- WORK ORDER: In the records below, some lines contain the word "just". Copy each of them.

- GIVEN DATA:
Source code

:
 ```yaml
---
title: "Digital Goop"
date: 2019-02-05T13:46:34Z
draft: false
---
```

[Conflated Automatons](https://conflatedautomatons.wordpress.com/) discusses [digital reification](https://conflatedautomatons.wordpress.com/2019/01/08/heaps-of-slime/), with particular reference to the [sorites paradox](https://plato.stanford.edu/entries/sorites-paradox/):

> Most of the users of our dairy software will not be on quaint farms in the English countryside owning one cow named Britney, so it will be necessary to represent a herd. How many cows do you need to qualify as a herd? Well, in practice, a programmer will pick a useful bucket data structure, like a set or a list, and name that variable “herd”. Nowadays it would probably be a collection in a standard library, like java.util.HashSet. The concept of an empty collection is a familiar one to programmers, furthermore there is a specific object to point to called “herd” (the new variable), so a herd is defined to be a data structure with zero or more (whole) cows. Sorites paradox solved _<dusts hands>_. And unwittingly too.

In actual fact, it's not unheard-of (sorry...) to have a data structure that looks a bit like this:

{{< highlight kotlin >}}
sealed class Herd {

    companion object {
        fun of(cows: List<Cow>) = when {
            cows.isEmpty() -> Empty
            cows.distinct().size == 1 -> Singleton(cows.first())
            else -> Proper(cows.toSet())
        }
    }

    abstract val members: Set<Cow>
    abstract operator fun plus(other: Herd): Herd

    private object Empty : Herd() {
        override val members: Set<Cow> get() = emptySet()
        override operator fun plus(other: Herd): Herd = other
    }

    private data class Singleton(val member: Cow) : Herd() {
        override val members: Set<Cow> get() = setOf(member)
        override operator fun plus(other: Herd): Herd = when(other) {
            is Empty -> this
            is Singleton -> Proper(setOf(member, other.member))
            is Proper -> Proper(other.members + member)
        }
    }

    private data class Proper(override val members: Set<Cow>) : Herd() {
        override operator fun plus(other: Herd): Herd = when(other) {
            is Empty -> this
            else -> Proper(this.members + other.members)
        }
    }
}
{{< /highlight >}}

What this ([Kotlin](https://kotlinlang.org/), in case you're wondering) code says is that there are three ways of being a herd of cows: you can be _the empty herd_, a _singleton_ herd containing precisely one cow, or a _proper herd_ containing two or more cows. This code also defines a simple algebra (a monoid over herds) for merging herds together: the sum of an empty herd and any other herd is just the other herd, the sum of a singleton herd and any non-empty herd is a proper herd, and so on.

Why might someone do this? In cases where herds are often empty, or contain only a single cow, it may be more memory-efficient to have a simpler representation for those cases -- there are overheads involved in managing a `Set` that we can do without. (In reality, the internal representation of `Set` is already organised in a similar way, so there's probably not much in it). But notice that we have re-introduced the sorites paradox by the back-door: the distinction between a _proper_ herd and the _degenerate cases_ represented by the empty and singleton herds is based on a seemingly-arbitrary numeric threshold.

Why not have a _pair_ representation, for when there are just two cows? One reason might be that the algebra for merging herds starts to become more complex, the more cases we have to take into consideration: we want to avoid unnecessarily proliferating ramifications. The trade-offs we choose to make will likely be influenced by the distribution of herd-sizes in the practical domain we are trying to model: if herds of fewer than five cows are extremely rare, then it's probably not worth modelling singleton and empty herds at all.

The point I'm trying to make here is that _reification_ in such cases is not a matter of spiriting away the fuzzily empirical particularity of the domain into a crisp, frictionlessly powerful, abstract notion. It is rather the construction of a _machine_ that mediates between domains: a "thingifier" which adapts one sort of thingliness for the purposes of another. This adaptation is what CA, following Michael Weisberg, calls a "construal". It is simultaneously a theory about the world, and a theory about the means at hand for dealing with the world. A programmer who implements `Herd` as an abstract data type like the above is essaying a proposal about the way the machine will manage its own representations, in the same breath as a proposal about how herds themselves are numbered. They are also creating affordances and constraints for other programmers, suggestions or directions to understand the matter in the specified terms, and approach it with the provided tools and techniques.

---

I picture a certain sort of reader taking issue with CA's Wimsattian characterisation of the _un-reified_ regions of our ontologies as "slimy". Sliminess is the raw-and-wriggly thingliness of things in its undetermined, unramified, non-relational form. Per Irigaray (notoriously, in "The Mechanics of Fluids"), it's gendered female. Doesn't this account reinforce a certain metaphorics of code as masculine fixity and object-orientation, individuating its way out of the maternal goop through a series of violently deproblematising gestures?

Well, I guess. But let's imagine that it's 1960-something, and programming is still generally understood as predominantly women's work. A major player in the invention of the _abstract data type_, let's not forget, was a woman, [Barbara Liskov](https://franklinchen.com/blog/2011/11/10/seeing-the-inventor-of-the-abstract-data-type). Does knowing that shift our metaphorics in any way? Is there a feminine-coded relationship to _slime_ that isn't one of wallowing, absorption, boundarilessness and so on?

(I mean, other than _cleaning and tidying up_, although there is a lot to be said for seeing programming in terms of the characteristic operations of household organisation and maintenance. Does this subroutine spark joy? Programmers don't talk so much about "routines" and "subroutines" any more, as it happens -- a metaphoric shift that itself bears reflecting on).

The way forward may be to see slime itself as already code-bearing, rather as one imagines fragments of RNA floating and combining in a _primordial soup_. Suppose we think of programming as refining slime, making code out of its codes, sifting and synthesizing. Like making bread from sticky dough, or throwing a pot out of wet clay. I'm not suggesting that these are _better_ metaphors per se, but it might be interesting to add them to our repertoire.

==

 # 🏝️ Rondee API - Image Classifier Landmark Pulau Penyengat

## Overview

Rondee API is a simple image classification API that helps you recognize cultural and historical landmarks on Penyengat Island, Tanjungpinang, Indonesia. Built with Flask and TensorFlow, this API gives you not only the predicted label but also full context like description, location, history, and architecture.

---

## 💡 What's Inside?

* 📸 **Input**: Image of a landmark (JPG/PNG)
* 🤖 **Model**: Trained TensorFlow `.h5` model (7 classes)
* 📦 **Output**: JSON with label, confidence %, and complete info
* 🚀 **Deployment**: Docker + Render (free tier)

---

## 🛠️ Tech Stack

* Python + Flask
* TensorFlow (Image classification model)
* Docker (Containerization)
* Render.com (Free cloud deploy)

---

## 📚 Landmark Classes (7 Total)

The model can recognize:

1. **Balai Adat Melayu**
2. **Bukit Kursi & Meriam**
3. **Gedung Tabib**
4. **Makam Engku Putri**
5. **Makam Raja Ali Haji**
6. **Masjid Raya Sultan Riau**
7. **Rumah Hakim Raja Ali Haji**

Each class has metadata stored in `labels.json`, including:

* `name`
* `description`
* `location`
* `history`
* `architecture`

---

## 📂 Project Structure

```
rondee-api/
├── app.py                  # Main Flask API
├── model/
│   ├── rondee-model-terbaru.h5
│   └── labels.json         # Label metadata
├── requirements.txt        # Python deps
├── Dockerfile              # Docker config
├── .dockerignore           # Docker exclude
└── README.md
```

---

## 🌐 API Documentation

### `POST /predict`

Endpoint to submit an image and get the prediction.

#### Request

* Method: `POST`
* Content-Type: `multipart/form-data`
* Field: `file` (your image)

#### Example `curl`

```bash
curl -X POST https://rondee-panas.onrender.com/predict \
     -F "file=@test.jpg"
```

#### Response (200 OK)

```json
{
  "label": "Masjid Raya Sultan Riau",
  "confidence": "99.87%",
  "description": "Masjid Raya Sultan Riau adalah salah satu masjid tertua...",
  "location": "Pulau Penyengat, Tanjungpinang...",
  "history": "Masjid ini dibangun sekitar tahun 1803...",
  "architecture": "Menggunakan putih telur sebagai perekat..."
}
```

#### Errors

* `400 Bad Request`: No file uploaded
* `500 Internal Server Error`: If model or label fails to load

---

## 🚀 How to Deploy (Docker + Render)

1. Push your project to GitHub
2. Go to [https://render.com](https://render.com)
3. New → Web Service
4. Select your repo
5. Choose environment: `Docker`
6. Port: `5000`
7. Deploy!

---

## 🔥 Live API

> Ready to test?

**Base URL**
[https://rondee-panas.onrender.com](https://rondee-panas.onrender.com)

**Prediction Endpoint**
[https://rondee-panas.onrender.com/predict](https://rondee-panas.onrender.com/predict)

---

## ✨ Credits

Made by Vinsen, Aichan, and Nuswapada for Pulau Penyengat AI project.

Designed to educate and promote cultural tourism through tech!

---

--

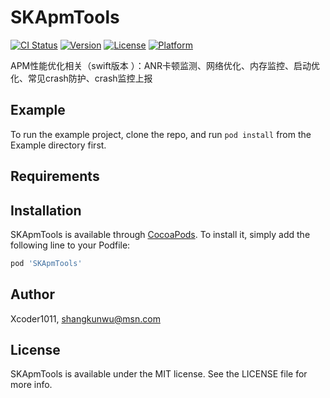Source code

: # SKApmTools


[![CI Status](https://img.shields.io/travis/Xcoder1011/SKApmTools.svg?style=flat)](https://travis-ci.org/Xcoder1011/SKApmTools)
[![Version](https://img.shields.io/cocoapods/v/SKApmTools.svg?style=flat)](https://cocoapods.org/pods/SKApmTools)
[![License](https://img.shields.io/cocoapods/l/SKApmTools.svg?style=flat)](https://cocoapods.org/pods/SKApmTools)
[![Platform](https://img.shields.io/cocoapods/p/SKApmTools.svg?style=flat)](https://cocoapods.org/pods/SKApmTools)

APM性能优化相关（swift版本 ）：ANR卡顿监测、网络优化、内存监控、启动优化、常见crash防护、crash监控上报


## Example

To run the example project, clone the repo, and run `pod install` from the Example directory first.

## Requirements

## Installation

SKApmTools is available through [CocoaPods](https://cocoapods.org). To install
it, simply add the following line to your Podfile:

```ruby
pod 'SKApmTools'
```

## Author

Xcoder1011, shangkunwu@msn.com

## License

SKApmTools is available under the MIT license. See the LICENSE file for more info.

- PROBLEM SOLUTION:
What this ([Kotlin](https://kotlinlang.org/), in case you're wondering) code says is that there are three ways of being a herd of cows: you can be _the empty herd_, a _singleton_ herd containing precisely one cow, or a _proper herd_ containing two or more cows. This code also defines a simple algebra (a monoid over herds) for merging herds together: the sum of an empty herd and any other herd is just the other herd, the sum of a singleton herd and any non-empty herd is a proper herd, and so on.
Why not have a _pair_ representation, for when there are just two cows? One reason might be that the algebra for merging herds starts to become more complex, the more cases we have to take into consideration: we want to avoid unnecessarily proliferating ramifications. The trade-offs we choose to make will likely be influenced by the distribution of herd-sizes in the practical domain we are trying to model: if herds of fewer than five cows are extremely rare, then it's probably not worth modelling singleton and empty herds at all.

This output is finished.